__Items from a dataset__
┌──

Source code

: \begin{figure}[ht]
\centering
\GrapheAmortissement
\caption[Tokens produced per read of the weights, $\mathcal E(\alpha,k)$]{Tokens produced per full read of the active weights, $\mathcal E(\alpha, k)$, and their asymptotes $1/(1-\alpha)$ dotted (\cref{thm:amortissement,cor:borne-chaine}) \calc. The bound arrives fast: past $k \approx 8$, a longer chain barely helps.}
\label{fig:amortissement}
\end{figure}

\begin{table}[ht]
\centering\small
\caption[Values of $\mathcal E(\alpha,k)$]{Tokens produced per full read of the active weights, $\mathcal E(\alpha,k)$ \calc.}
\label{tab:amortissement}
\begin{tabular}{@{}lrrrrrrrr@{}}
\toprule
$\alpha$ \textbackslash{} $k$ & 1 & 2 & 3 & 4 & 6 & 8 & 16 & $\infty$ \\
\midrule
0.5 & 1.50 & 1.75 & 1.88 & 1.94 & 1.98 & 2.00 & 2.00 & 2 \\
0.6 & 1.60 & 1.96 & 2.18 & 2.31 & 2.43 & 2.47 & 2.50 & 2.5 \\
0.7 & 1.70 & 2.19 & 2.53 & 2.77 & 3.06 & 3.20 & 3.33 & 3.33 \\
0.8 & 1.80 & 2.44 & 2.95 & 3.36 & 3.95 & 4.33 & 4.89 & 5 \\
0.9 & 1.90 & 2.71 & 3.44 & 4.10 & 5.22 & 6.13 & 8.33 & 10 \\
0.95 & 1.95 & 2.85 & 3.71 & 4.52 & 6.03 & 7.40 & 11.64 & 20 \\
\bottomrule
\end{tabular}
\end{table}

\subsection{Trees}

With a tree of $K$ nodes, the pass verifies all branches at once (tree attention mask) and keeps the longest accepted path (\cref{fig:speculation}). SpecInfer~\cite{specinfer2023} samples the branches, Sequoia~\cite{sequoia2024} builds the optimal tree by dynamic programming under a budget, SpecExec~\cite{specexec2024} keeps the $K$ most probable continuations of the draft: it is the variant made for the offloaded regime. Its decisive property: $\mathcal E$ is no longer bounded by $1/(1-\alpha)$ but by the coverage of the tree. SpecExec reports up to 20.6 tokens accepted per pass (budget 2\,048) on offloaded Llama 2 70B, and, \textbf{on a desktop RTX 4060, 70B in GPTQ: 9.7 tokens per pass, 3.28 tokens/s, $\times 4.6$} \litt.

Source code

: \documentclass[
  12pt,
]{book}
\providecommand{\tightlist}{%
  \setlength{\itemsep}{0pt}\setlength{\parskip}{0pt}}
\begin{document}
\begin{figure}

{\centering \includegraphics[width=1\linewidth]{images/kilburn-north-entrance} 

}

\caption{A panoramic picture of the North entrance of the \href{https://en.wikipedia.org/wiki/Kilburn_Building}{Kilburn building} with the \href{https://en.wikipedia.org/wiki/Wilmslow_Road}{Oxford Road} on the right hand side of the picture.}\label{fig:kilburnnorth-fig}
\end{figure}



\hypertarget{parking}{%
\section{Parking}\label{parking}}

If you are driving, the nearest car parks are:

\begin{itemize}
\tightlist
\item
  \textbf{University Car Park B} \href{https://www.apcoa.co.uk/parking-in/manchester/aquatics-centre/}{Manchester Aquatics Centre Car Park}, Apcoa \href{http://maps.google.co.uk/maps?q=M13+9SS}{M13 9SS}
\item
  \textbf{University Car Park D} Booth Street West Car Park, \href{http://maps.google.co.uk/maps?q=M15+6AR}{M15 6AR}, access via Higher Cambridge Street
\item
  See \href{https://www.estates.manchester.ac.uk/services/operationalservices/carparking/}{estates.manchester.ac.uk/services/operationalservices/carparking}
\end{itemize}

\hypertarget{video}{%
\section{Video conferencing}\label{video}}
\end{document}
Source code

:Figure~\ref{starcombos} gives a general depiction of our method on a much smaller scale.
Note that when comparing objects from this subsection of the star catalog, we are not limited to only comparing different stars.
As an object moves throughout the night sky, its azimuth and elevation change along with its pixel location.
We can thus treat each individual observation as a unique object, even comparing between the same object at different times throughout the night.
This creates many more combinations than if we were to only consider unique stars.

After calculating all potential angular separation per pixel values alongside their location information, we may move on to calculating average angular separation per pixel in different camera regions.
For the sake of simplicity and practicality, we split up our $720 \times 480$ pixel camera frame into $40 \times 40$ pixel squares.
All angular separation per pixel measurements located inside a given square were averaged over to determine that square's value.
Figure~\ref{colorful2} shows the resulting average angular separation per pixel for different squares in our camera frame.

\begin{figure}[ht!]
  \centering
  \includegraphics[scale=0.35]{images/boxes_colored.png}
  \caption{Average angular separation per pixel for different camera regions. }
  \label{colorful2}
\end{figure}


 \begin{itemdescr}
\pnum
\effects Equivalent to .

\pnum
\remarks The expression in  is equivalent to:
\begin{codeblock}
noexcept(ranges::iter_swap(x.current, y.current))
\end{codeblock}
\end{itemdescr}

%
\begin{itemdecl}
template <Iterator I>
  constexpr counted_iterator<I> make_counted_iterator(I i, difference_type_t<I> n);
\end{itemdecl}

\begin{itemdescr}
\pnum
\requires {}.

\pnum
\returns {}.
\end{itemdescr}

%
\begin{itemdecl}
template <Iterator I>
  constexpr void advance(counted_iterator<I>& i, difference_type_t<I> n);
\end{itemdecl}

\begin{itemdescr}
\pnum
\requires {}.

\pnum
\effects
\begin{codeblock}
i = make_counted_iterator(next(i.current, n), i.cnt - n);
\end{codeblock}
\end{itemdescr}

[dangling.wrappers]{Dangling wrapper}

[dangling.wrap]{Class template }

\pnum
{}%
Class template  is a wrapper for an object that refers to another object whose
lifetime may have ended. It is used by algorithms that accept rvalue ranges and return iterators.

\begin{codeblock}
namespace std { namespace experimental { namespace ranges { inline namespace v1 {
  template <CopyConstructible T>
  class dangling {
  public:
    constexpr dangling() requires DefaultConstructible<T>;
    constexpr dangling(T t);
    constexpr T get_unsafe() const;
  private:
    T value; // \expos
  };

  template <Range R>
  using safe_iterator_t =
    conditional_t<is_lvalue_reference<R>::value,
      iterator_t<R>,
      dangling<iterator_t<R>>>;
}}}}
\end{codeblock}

└──

__Assignment__
What is needed is an exact copy of every record above.

__Worked solution__
Source code

: \begin{figure}[ht]
\centering
\GrapheAmortissement
\caption[Tokens produced per read of the weights, $\mathcal E(\alpha,k)$]{Tokens produced per full read of the active weights, $\mathcal E(\alpha, k)$, and their asymptotes $1/(1-\alpha)$ dotted (\cref{thm:amortissement,cor:borne-chaine}) \calc. The bound arrives fast: past $k \approx 8$, a longer chain barely helps.}
\label{fig:amortissement}
\end{figure}

\begin{table}[ht]
\centering\small
\caption[Values of $\mathcal E(\alpha,k)$]{Tokens produced per full read of the active weights, $\mathcal E(\alpha,k)$ \calc.}
\label{tab:amortissement}
\begin{tabular}{@{}lrrrrrrrr@{}}
\toprule
$\alpha$ \textbackslash{} $k$ & 1 & 2 & 3 & 4 & 6 & 8 & 16 & $\infty$ \\
\midrule
0.5 & 1.50 & 1.75 & 1.88 & 1.94 & 1.98 & 2.00 & 2.00 & 2 \\
0.6 & 1.60 & 1.96 & 2.18 & 2.31 & 2.43 & 2.47 & 2.50 & 2.5 \\
0.7 & 1.70 & 2.19 & 2.53 & 2.77 & 3.06 & 3.20 & 3.33 & 3.33 \\
0.8 & 1.80 & 2.44 & 2.95 & 3.36 & 3.95 & 4.33 & 4.89 & 5 \\
0.9 & 1.90 & 2.71 & 3.44 & 4.10 & 5.22 & 6.13 & 8.33 & 10 \\
0.95 & 1.95 & 2.85 & 3.71 & 4.52 & 6.03 & 7.40 & 11.64 & 20 \\
\bottomrule
\end{tabular}
\end{table}

\subsection{Trees}

With a tree of $K$ nodes, the pass verifies all branches at once (tree attention mask) and keeps the longest accepted path (\cref{fig:speculation}). SpecInfer~\cite{specinfer2023} samples the branches, Sequoia~\cite{sequoia2024} builds the optimal tree by dynamic programming under a budget, SpecExec~\cite{specexec2024} keeps the $K$ most probable continuations of the draft: it is the variant made for the offloaded regime. Its decisive property: $\mathcal E$ is no longer bounded by $1/(1-\alpha)$ but by the coverage of the tree. SpecExec reports up to 20.6 tokens accepted per pass (budget 2\,048) on offloaded Llama 2 70B, and, \textbf{on a desktop RTX 4060, 70B in GPTQ: 9.7 tokens per pass, 3.28 tokens/s, $\times 4.6$} \litt.

Source code

: \documentclass[
  12pt,
]{book}
\providecommand{\tightlist}{%
  \setlength{\itemsep}{0pt}\setlength{\parskip}{0pt}}
\begin{document}
\begin{figure}

{\centering \includegraphics[width=1\linewidth]{images/kilburn-north-entrance} 

}

\caption{A panoramic picture of the North entrance of the \href{https://en.wikipedia.org/wiki/Kilburn_Building}{Kilburn building} with the \href{https://en.wikipedia.org/wiki/Wilmslow_Road}{Oxford Road} on the right hand side of the picture.}\label{fig:kilburnnorth-fig}
\end{figure}



\hypertarget{parking}{%
\section{Parking}\label{parking}}

If you are driving, the nearest car parks are:

\begin{itemize}
\tightlist
\item
  \textbf{University Car Park B} \href{https://www.apcoa.co.uk/parking-in/manchester/aquatics-centre/}{Manchester Aquatics Centre Car Park}, Apcoa \href{http://maps.google.co.uk/maps?q=M13+9SS}{M13 9SS}
\item
  \textbf{University Car Park D} Booth Street West Car Park, \href{http://maps.google.co.uk/maps?q=M15+6AR}{M15 6AR}, access via Higher Cambridge Street
\item
  See \href{https://www.estates.manchester.ac.uk/services/operationalservices/carparking/}{estates.manchester.ac.uk/services/operationalservices/carparking}
\end{itemize}

\hypertarget{video}{%
\section{Video conferencing}\label{video}}
\end{document}
Source code

:Figure~\ref{starcombos} gives a general depiction of our method on a much smaller scale.
Note that when comparing objects from this subsection of the star catalog, we are not limited to only comparing different stars.
As an object moves throughout the night sky, its azimuth and elevation change along with its pixel location.
We can thus treat each individual observation as a unique object, even comparing between the same object at different times throughout the night.
This creates many more combinations than if we were to only consider unique stars.

After calculating all potential angular separation per pixel values alongside their location information, we may move on to calculating average angular separation per pixel in different camera regions.
For the sake of simplicity and practicality, we split up our $720 \times 480$ pixel camera frame into $40 \times 40$ pixel squares.
All angular separation per pixel measurements located inside a given square were averaged over to determine that square's value.
Figure~\ref{colorful2} shows the resulting average angular separation per pixel for different squares in our camera frame.

\begin{figure}[ht!]
  \centering
  \includegraphics[scale=0.35]{images/boxes_colored.png}
  \caption{Average angular separation per pixel for different camera regions. }
  \label{colorful2}
\end{figure}


 \begin{itemdescr}
\pnum
\effects Equivalent to .

\pnum
\remarks The expression in  is equivalent to:
\begin{codeblock}
noexcept(ranges::iter_swap(x.current, y.current))
\end{codeblock}
\end{itemdescr}

%
\begin{itemdecl}
template <Iterator I>
  constexpr counted_iterator<I> make_counted_iterator(I i, difference_type_t<I> n);
\end{itemdecl}

\begin{itemdescr}
\pnum
\requires {}.

\pnum
\returns {}.
\end{itemdescr}

%
\begin{itemdecl}
template <Iterator I>
  constexpr void advance(counted_iterator<I>& i, difference_type_t<I> n);
\end{itemdecl}

\begin{itemdescr}
\pnum
\requires {}.

\pnum
\effects
\begin{codeblock}
i = make_counted_iterator(next(i.current, n), i.cnt - n);
\end{codeblock}
\end{itemdescr}

[dangling.wrappers]{Dangling wrapper}

[dangling.wrap]{Class template }

\pnum
{}%
Class template  is a wrapper for an object that refers to another object whose
lifetime may have ended. It is used by algorithms that accept rvalue ranges and return iterators.

\begin{codeblock}
namespace std { namespace experimental { namespace ranges { inline namespace v1 {
  template <CopyConstructible T>
  class dangling {
  public:
    constexpr dangling() requires DefaultConstructible<T>;
    constexpr dangling(T t);
    constexpr T get_unsafe() const;
  private:
    T value; // \expos
  };

  template <Range R>
  using safe_iterator_t =
    conditional_t<is_lvalue_reference<R>::value,
      iterator_t<R>,
      dangling<iterator_t<R>>>;
}}}}
\end{codeblock}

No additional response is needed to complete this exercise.